Each entry needs to be retyped exactly.

→ **Data to examine**
-- Opening Marker --
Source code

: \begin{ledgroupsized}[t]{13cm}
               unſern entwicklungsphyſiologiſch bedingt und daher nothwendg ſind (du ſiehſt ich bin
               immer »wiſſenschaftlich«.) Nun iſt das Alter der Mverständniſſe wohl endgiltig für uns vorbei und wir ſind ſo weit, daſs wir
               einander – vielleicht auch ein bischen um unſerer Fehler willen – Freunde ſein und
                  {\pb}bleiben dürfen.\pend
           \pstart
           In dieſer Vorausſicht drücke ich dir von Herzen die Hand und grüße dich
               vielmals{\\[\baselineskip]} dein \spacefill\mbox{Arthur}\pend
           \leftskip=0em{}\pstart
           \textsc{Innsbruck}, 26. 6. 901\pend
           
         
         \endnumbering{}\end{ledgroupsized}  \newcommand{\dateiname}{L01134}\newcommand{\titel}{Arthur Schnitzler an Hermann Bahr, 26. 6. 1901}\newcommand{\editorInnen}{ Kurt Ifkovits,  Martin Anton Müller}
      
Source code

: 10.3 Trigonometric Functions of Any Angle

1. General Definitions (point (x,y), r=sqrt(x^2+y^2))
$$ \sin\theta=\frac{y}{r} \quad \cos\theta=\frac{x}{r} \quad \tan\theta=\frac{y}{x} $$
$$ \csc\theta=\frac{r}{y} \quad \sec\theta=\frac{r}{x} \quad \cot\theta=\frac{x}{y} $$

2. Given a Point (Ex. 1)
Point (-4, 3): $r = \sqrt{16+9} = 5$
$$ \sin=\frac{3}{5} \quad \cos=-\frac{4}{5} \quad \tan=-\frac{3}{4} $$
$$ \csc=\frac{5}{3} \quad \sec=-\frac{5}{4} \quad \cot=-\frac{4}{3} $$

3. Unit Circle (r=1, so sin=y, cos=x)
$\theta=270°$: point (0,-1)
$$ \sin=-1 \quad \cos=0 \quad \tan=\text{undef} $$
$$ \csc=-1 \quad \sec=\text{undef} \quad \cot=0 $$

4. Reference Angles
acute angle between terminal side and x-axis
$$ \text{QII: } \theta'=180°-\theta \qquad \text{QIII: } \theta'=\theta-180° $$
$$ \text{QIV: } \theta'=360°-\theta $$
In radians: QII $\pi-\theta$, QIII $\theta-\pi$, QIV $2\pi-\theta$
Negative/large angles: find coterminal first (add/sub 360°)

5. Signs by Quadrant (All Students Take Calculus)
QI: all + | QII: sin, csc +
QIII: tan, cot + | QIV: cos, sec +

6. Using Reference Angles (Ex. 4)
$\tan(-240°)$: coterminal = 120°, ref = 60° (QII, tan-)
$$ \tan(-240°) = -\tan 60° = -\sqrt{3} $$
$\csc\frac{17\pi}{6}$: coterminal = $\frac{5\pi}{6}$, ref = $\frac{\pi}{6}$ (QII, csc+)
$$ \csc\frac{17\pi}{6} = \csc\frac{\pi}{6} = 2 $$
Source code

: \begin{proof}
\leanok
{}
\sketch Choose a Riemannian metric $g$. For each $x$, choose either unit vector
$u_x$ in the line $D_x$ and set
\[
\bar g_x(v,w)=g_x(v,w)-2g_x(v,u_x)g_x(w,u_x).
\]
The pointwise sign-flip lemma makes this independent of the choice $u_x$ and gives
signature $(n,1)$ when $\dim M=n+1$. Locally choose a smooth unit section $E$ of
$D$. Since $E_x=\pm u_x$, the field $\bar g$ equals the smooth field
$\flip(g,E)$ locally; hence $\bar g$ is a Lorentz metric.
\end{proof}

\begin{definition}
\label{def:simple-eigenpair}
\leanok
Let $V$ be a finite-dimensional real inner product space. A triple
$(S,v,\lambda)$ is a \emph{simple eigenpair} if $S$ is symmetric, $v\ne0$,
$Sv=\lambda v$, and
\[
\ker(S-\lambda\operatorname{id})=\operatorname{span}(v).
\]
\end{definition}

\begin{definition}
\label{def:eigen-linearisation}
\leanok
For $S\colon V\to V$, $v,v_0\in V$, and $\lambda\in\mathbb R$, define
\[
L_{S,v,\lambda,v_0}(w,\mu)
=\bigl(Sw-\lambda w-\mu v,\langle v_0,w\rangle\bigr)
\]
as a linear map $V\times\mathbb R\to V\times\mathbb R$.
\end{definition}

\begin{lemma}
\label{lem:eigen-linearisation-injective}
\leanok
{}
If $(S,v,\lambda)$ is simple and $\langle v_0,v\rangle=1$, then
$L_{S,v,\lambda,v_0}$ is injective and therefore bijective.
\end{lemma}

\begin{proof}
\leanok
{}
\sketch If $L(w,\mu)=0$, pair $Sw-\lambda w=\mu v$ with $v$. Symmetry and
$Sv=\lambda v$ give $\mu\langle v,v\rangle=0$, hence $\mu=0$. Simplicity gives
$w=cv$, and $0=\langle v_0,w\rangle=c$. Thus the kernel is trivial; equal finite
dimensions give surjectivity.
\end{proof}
-- Closing Marker --
→ **Reply**
Source code

: \begin{ledgroupsized}[t]{13cm}
               unſern entwicklungsphyſiologiſch bedingt und daher nothwendg ſind (du ſiehſt ich bin
               immer »wiſſenschaftlich«.) Nun iſt das Alter der Mverständniſſe wohl endgiltig für uns vorbei und wir ſind ſo weit, daſs wir
               einander – vielleicht auch ein bischen um unſerer Fehler willen – Freunde ſein und
                  {\pb}bleiben dürfen.\pend
           \pstart
           In dieſer Vorausſicht drücke ich dir von Herzen die Hand und grüße dich
               vielmals{\\[\baselineskip]} dein \spacefill\mbox{Arthur}\pend
           \leftskip=0em{}\pstart
           \textsc{Innsbruck}, 26. 6. 901\pend
           
         
         \endnumbering{}\end{ledgroupsized}  \newcommand{\dateiname}{L01134}\newcommand{\titel}{Arthur Schnitzler an Hermann Bahr, 26. 6. 1901}\newcommand{\editorInnen}{ Kurt Ifkovits,  Martin Anton Müller}
      
Source code

: 10.3 Trigonometric Functions of Any Angle

1. General Definitions (point (x,y), r=sqrt(x^2+y^2))
$$ \sin\theta=\frac{y}{r} \quad \cos\theta=\frac{x}{r} \quad \tan\theta=\frac{y}{x} $$
$$ \csc\theta=\frac{r}{y} \quad \sec\theta=\frac{r}{x} \quad \cot\theta=\frac{x}{y} $$

2. Given a Point (Ex. 1)
Point (-4, 3): $r = \sqrt{16+9} = 5$
$$ \sin=\frac{3}{5} \quad \cos=-\frac{4}{5} \quad \tan=-\frac{3}{4} $$
$$ \csc=\frac{5}{3} \quad \sec=-\frac{5}{4} \quad \cot=-\frac{4}{3} $$

3. Unit Circle (r=1, so sin=y, cos=x)
$\theta=270°$: point (0,-1)
$$ \sin=-1 \quad \cos=0 \quad \tan=\text{undef} $$
$$ \csc=-1 \quad \sec=\text{undef} \quad \cot=0 $$

4. Reference Angles
acute angle between terminal side and x-axis
$$ \text{QII: } \theta'=180°-\theta \qquad \text{QIII: } \theta'=\theta-180° $$
$$ \text{QIV: } \theta'=360°-\theta $$
In radians: QII $\pi-\theta$, QIII $\theta-\pi$, QIV $2\pi-\theta$
Negative/large angles: find coterminal first (add/sub 360°)

5. Signs by Quadrant (All Students Take Calculus)
QI: all + | QII: sin, csc +
QIII: tan, cot + | QIV: cos, sec +

6. Using Reference Angles (Ex. 4)
$\tan(-240°)$: coterminal = 120°, ref = 60° (QII, tan-)
$$ \tan(-240°) = -\tan 60° = -\sqrt{3} $$
$\csc\frac{17\pi}{6}$: coterminal = $\frac{5\pi}{6}$, ref = $\frac{\pi}{6}$ (QII, csc+)
$$ \csc\frac{17\pi}{6} = \csc\frac{\pi}{6} = 2 $$
Source code

: \begin{proof}
\leanok
{}
\sketch Choose a Riemannian metric $g$. For each $x$, choose either unit vector
$u_x$ in the line $D_x$ and set
\[
\bar g_x(v,w)=g_x(v,w)-2g_x(v,u_x)g_x(w,u_x).
\]
The pointwise sign-flip lemma makes this independent of the choice $u_x$ and gives
signature $(n,1)$ when $\dim M=n+1$. Locally choose a smooth unit section $E$ of
$D$. Since $E_x=\pm u_x$, the field $\bar g$ equals the smooth field
$\flip(g,E)$ locally; hence $\bar g$ is a Lorentz metric.
\end{proof}

\begin{definition}
\label{def:simple-eigenpair}
\leanok
Let $V$ be a finite-dimensional real inner product space. A triple
$(S,v,\lambda)$ is a \emph{simple eigenpair} if $S$ is symmetric, $v\ne0$,
$Sv=\lambda v$, and
\[
\ker(S-\lambda\operatorname{id})=\operatorname{span}(v).
\]
\end{definition}

\begin{definition}
\label{def:eigen-linearisation}
\leanok
For $S\colon V\to V$, $v,v_0\in V$, and $\lambda\in\mathbb R$, define
\[
L_{S,v,\lambda,v_0}(w,\mu)
=\bigl(Sw-\lambda w-\mu v,\langle v_0,w\rangle\bigr)
\]
as a linear map $V\times\mathbb R\to V\times\mathbb R$.
\end{definition}

\begin{lemma}
\label{lem:eigen-linearisation-injective}
\leanok
{}
If $(S,v,\lambda)$ is simple and $\langle v_0,v\rangle=1$, then
$L_{S,v,\lambda,v_0}$ is injective and therefore bijective.
\end{lemma}

\begin{proof}
\leanok
{}
\sketch If $L(w,\mu)=0$, pair $Sw-\lambda w=\mu v$ with $v$. Symmetry and
$Sv=\lambda v$ give $\mu\langle v,v\rangle=0$, hence $\mu=0$. Simplicity gives
$w=cv$, and $0=\langle v_0,w\rangle=c$. Thus the kernel is trivial; equal finite
dimensions give surjectivity.
\end{proof}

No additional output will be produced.